Robert Richardson
Emerson, James, and the American Soul
In the often underappreciated history of American philosophy, Ralph Waldo Emerson and William James are legendary. Their groundbreaking philosophies—Emerson’s transcendentalism and James’s pragmatism—inspired generations of influential writers, artists, philosophers, and poets and set into motion two philosophical movements that significantly shaped the American mind and soul over the next century.

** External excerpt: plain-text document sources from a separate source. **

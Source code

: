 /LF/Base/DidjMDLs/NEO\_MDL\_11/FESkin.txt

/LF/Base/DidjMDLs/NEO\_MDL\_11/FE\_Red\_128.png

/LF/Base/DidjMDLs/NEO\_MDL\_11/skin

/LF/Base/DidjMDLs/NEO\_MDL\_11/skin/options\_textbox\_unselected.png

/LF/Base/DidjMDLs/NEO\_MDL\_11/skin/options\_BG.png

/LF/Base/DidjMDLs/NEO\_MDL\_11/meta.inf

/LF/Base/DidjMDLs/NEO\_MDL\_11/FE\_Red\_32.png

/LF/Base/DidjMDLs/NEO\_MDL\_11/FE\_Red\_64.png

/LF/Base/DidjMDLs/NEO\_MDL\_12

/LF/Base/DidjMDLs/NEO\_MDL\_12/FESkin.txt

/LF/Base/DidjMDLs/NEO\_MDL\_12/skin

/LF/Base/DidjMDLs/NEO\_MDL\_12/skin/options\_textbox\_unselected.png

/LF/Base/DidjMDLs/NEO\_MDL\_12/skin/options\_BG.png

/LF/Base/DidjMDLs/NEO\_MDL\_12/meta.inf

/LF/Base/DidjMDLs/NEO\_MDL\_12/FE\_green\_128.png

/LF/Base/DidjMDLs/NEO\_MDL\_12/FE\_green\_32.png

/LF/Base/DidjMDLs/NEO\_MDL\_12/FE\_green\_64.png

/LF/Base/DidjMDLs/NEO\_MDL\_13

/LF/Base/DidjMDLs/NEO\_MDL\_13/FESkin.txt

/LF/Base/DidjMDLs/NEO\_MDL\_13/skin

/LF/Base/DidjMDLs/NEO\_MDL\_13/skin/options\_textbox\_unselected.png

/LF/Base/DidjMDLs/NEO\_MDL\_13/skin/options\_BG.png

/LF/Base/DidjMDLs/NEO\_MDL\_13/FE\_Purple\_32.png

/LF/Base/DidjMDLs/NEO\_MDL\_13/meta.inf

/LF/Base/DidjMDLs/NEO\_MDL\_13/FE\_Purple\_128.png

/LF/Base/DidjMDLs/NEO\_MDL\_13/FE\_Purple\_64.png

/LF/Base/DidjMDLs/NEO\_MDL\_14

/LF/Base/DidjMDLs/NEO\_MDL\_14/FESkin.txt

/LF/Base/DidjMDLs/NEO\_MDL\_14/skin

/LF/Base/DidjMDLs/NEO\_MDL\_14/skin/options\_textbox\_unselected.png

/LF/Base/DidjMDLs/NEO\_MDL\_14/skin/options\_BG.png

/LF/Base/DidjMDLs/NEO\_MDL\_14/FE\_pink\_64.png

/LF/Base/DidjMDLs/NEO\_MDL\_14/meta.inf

In this interview, EnlightenNext’s director of education, Jeff Carreira, speaks to biographer Robert Richardson, author of Emerson: The Mind on Fire (1995) and William James: In the Maelstrom of American Modernism (2006), about why he believes that understanding the ideas of these two nineteenth-century revolutionary thinkers continues to be important for anyone interested in spiritual evolution today. To help alleviate the contemporary conflict between science and spirituality, Richardson offers James’s solution, “radical empiricism,” which says that both matter and spirit are real and measurable dimensions of reality. And for those interested in transcending our postmodern cultural milieu of hyperindividualism, Richardson calls attention to the frequent misinterpretation of Emerson’s “self-reliance” as meaning “rugged individualism.” He says that for Emerson, self-reliance was a constant practice of placing trust in the deepest part of himself, which was but one aspect of a universal World Soul.